═════ SUPPLIED MATERIAL

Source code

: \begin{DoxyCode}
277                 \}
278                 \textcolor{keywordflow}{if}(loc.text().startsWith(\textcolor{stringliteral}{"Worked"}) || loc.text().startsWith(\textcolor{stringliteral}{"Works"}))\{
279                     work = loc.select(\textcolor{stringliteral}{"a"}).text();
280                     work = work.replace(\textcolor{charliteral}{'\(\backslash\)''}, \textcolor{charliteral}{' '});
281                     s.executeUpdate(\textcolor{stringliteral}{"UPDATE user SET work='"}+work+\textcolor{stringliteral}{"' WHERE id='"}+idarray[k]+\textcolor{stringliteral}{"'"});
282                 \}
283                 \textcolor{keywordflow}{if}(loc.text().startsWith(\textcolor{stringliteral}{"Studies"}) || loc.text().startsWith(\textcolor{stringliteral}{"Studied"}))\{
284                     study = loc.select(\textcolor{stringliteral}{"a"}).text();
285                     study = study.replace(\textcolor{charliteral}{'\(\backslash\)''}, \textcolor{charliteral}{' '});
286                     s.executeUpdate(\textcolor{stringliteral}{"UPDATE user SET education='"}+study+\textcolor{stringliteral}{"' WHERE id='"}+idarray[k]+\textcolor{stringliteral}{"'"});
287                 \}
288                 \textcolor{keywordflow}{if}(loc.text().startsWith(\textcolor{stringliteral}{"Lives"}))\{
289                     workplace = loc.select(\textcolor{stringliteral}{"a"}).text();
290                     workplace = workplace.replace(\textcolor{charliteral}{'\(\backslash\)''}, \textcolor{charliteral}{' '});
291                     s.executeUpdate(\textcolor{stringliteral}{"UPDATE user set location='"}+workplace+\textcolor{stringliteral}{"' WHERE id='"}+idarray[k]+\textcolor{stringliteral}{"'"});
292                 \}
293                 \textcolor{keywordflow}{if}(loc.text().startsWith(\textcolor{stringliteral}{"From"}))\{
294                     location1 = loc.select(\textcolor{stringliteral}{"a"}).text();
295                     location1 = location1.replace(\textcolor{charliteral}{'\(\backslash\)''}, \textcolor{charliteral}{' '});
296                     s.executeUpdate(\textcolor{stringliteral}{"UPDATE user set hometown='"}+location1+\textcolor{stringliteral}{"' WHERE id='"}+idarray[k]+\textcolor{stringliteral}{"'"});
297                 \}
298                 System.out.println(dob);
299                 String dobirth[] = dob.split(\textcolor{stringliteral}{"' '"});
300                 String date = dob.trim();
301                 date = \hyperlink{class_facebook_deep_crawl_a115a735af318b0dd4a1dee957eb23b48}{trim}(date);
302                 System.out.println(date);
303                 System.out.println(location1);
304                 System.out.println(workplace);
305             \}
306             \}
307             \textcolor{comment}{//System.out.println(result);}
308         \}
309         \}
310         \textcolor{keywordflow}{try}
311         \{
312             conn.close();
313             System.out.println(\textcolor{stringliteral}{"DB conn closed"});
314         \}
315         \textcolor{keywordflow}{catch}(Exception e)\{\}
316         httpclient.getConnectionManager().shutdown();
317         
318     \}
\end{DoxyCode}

══════════

=== WHAT IS BEING ASKED ===
Return every entry exactly.

=== EXERCISE SOLUTION ===
Source code

: \begin{DoxyCode}
277                 \}
278                 \textcolor{keywordflow}{if}(loc.text().startsWith(\textcolor{stringliteral}{"Worked"}) || loc.text().startsWith(\textcolor{stringliteral}{"Works"}))\{
279                     work = loc.select(\textcolor{stringliteral}{"a"}).text();
280                     work = work.replace(\textcolor{charliteral}{'\(\backslash\)''}, \textcolor{charliteral}{' '});
281                     s.executeUpdate(\textcolor{stringliteral}{"UPDATE user SET work='"}+work+\textcolor{stringliteral}{"' WHERE id='"}+idarray[k]+\textcolor{stringliteral}{"'"});
282                 \}
283                 \textcolor{keywordflow}{if}(loc.text().startsWith(\textcolor{stringliteral}{"Studies"}) || loc.text().startsWith(\textcolor{stringliteral}{"Studied"}))\{
284                     study = loc.select(\textcolor{stringliteral}{"a"}).text();
285                     study = study.replace(\textcolor{charliteral}{'\(\backslash\)''}, \textcolor{charliteral}{' '});
286                     s.executeUpdate(\textcolor{stringliteral}{"UPDATE user SET education='"}+study+\textcolor{stringliteral}{"' WHERE id='"}+idarray[k]+\textcolor{stringliteral}{"'"});
287                 \}
288                 \textcolor{keywordflow}{if}(loc.text().startsWith(\textcolor{stringliteral}{"Lives"}))\{
289                     workplace = loc.select(\textcolor{stringliteral}{"a"}).text();
290                     workplace = workplace.replace(\textcolor{charliteral}{'\(\backslash\)''}, \textcolor{charliteral}{' '});
291                     s.executeUpdate(\textcolor{stringliteral}{"UPDATE user set location='"}+workplace+\textcolor{stringliteral}{"' WHERE id='"}+idarray[k]+\textcolor{stringliteral}{"'"});
292                 \}
293                 \textcolor{keywordflow}{if}(loc.text().startsWith(\textcolor{stringliteral}{"From"}))\{
294                     location1 = loc.select(\textcolor{stringliteral}{"a"}).text();
295                     location1 = location1.replace(\textcolor{charliteral}{'\(\backslash\)''}, \textcolor{charliteral}{' '});
296                     s.executeUpdate(\textcolor{stringliteral}{"UPDATE user set hometown='"}+location1+\textcolor{stringliteral}{"' WHERE id='"}+idarray[k]+\textcolor{stringliteral}{"'"});
297                 \}
298                 System.out.println(dob);
299                 String dobirth[] = dob.split(\textcolor{stringliteral}{"' '"});
300                 String date = dob.trim();
301                 date = \hyperlink{class_facebook_deep_crawl_a115a735af318b0dd4a1dee957eb23b48}{trim}(date);
302                 System.out.println(date);
303                 System.out.println(location1);
304                 System.out.println(workplace);
305             \}
306             \}
307             \textcolor{comment}{//System.out.println(result);}
308         \}
309         \}
310         \textcolor{keywordflow}{try}
311         \{
312             conn.close();
313             System.out.println(\textcolor{stringliteral}{"DB conn closed"});
314         \}
315         \textcolor{keywordflow}{catch}(Exception e)\{\}
316         httpclient.getConnectionManager().shutdown();
317         
318     \}
\end{DoxyCode}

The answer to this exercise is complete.